Other things to think about while you read are:
- are they behaving in a consistent manner through the piece, or do they change in ways that a real person would not? eg/ kind to one person, then awful to another, but with no explicable reason why
- are they reacting as a real person probably would to the situation around them?
- do you like the character? If you don’t ‘like’ them, are they still intriguing enough to make you want to read on?
- are each of the characters their own distinct person, or are they pretty much the same person in different clothing/skin suits?
- Is the place the story is happening in described to you in a way that enables you to really ‘see’ it? Or did they give too much info until it bored you, or conversely gave so little your imagination filled in the blanks, then later on something was written that clashed with your filled in blanks, jarring you out of the story?
- Is the setting exciting or interesting to you?
- Does the dialogue sound like real people talking, or is it awkward or, in some way you can’t define yet, weird?
- Did you know who was talking at all times or were you ever confused?
- Did anyone talk for too long about something and it became boring? (this could be an info-dump disguised as dialogue)
- Do all the characters talk in exactly the same way, or can you tell who’s saying what even without the ‘Chris said’ dialogue tag?
- Did events happen in a way that was logical or at least possible?
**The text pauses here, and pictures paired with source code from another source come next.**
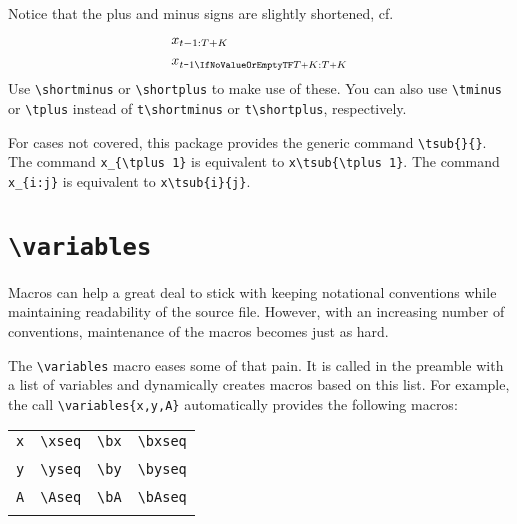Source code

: \documentclass
[
twoside, %
]
{article}
\begin{document}
Notice that the plus and minus signs are slightly shortened, cf.
\begin{align*}
	&x_{t-1:T+K}\\
	&x\tsub{t\shortminus1}{T\shortplus K}
\end{align*}
Use \texttt{\textbackslash shortminus} or \texttt{\textbackslash shortplus} to make use of these.
You can also use \texttt{\textbackslash tminus} or \texttt{\textbackslash tplus} instead of \texttt{t\textbackslash shortminus} or \texttt{t\textbackslash shortplus}, respectively.

For cases not covered, this package provides the generic command \texttt{\textbackslash tsub\{\}\{\}}.
The command \texttt{x\_\{\textbackslash tplus 1\}} is equivalent to \texttt{x\textbackslash tsub\{\textbackslash tplus 1\}}.
The command \texttt{x\_\{i:j\}} is equivalent to \texttt{x\textbackslash tsub\{i\}\{j\}}.


\section{\texttt{\textbackslash variables}}
Macros can help a great deal to stick with keeping notational conventions while maintaining readability of the source file. However, with an increasing number of conventions, maintenance of the macros becomes just as hard.

The \texttt{\textbackslash variables} macro eases some of that pain. It is called in the preamble with a list of variables and dynamically creates macros based on this list. For example, the call \texttt{\textbackslash variables\{x,y,A\}} automatically provides the following macros:

\setlength{}
\begin{table}[h!]
	\centering
	\begin{tabular}{c|ccc}
		\texttt{x} & \texttt{\textbackslash xseq}& \texttt{\textbackslash bx}&  \texttt{\textbackslash bxseq}\\
				   & \xseq						 & \bx                       & \bxseq\\
		\texttt{y} & \texttt{\textbackslash yseq}& \texttt{\textbackslash by}&  \texttt{\textbackslash byseq}\\
		& \yseq						 & \by                       & \byseq\\
		\texttt{A} & \texttt{\textbackslash Aseq}& \texttt{\textbackslash bA}&  \texttt{\textbackslash bAseq}\\
		& \Aseq						 & \bA                       & \bAseq
	\end{tabular}
\end{table}
\setlength{}
\end{document}
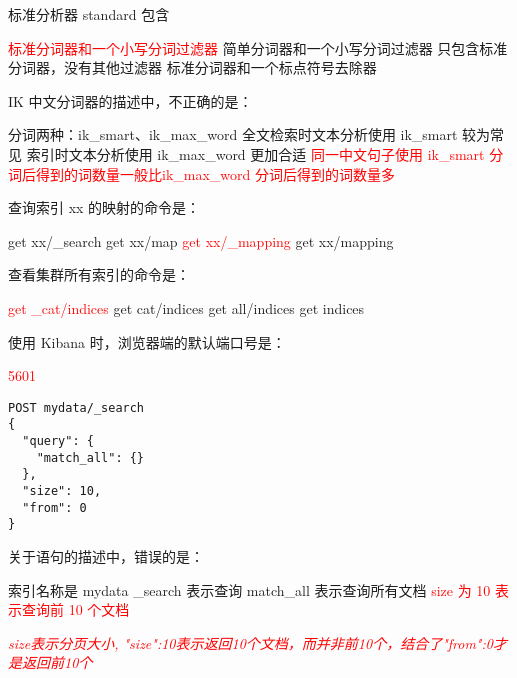 \documentclass{exam}
\begin{document}
\begin{questions}
\question
标准分析器 standard 包含
\begin{choices}
    \choice \textcolor{red}{标准分词器和一个小写分词过滤器}
    \choice 简单分词器和一个小写分词过滤器
    \choice 只包含标准分词器，没有其他过滤器
    \choice 标准分词器和一个标点符号去除器
\end{choices}

\question
IK 中文分词器的描述中，不正确的是：
\begin{choices}
    \choice 分词两种：ik\_smart、ik\_max\_word
    \choice 全文检索时文本分析使用 ik\_smart 较为常见
    \choice 索引时文本分析使用 ik\_max\_word 更加合适
    \choice \textcolor{red}{同一中文句子使用 ik\_smart 分词后得到的词数量一般比ik\_max\_word 分词后得到的词数量多}
\end{choices}

\question
查询索引 xx 的映射的命令是：
\begin{choices}
    \choice get xx/\_search
    \choice get xx/map
    \choice \textcolor{red}{get xx/\_mapping}
    \choice get xx/mapping
\end{choices}

\question
查看集群所有索引的命令是：
\begin{choices}
    \choice \textcolor{red}{get \_cat/indices}
    \choice get cat/indices
    \choice get all/indices
    \choice get indices
\end{choices}

\question
使用 Kibana 时，浏览器端的默认端口号是：
\begin{choices}
    \choice \textcolor{red}{5601}
\end{choices}

\question 
\begin{verbatim}
POST mydata/_search
{
  "query": {
    "match_all": {}
  },
  "size": 10,
  "from": 0
}
\end{verbatim}
关于语句的描述中，错误的是：
\begin{choices}
    \choice 索引名称是 mydata
    \choice \_search 表示查询
    \choice match\_all 表示查询所有文档
    \choice \textcolor{red}{size 为 10 表示查询前 10 个文档}
\end{choices}
\textit{\textcolor{red}{size表示分页大小, "size":10表示返回10个文档，而并非前10个，结合了"from":0才是返回前10个}}


\end{questions}
\end{document}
- Was what happened exciting or boring?
- Did you have a reasonable sense of time flow within the story, or did you get confused as to whether an hour or a week had passed?
- Was what happened the exact same thing that has happened in an a thousand other books (cliche) or was it new and novel (or at least with an interesting twist or new veiwpoint)?
- Did things seem to take forever to happen, or was it a terrible sudden deluge of events you couldn’t keep up with?
- Were there sentences you didn’t understand because the author phrased them oddly?
- Were any words used so frequently you couldn’t help but be distracted by their repeated use?
- Were there times when you knew the writer was trying to make you feel a certain way but you absolutely did not?
- Were there parts where you thought the wording was cliche or over the top? Or conversely, where it needed to be stronger?
Wow, I know, a lot to think about, right? But don’t panic. Even now, after 5 years, I still read a lot of submissions twice to make sure I don’t miss anything. Also, you might have ‘missed’ many of these points because the piece did not suffer from those problems.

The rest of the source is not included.